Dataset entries
* * * * * * *
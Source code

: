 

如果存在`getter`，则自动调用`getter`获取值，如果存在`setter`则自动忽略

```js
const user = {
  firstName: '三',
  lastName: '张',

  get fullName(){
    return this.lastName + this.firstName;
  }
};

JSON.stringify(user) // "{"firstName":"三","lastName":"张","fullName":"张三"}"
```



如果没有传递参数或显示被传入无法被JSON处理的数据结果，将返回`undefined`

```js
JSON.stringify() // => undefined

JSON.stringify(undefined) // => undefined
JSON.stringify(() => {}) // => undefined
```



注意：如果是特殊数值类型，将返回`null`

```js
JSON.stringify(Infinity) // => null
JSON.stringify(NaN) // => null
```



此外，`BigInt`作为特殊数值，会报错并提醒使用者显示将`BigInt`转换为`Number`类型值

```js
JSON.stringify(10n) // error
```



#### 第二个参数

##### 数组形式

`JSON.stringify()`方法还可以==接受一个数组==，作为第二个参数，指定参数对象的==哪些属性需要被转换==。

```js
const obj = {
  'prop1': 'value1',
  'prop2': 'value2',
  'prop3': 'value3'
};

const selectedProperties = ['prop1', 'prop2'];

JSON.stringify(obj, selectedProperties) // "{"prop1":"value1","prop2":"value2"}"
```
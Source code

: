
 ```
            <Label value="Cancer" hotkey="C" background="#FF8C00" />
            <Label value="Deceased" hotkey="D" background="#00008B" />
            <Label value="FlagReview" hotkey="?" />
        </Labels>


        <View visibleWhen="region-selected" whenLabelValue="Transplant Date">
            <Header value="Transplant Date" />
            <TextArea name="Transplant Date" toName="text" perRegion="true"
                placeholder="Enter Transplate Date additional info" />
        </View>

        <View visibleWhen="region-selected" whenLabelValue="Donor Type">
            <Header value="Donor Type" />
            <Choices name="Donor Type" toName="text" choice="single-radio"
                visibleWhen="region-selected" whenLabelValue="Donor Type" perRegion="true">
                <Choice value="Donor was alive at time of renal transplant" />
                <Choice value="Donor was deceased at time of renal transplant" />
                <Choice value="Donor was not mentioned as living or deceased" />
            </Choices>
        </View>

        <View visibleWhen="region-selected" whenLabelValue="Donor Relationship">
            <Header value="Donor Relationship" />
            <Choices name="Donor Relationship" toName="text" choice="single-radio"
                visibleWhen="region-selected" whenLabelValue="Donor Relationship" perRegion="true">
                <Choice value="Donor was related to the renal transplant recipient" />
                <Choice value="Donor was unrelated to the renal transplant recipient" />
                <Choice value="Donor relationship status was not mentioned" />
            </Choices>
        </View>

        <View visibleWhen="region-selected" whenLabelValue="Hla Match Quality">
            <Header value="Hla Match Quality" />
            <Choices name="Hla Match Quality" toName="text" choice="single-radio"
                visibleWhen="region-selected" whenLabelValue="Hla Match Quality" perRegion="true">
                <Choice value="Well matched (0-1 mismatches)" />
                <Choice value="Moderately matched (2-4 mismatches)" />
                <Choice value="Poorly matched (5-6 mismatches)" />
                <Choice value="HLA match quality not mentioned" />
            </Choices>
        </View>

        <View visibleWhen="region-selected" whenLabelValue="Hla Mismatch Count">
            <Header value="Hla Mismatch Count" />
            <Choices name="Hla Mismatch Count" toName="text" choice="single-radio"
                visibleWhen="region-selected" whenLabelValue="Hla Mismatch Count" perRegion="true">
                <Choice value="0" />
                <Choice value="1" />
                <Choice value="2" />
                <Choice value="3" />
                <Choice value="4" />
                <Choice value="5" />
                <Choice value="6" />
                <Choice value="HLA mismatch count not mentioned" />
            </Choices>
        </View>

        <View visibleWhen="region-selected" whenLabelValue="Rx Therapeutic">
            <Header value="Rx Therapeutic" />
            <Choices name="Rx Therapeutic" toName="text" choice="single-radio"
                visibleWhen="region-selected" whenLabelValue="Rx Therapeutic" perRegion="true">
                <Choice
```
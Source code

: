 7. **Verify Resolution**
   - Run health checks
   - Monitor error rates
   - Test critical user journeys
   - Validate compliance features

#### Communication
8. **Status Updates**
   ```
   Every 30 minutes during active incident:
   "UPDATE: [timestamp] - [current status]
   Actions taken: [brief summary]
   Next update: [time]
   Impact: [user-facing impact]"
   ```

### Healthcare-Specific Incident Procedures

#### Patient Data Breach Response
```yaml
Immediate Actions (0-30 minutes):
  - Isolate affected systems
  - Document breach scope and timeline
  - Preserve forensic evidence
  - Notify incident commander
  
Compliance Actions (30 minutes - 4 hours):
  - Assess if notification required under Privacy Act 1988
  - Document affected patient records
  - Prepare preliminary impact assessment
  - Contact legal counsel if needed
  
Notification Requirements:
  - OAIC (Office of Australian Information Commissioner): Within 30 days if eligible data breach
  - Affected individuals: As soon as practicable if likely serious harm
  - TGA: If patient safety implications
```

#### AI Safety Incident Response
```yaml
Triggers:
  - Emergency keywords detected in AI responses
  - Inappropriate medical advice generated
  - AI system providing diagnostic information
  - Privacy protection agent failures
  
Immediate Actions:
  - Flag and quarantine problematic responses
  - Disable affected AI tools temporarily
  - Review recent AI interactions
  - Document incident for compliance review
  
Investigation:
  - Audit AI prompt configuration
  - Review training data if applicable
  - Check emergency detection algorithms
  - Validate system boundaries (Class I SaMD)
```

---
* * * * * * *
• _Work required_:
For each line of the entries that holds the word "minutes", pull that line out.

• _Answer to this task_:
   Every 30 minutes during active incident:
Immediate Actions (0-30 minutes):
Compliance Actions (30 minutes - 4 hours):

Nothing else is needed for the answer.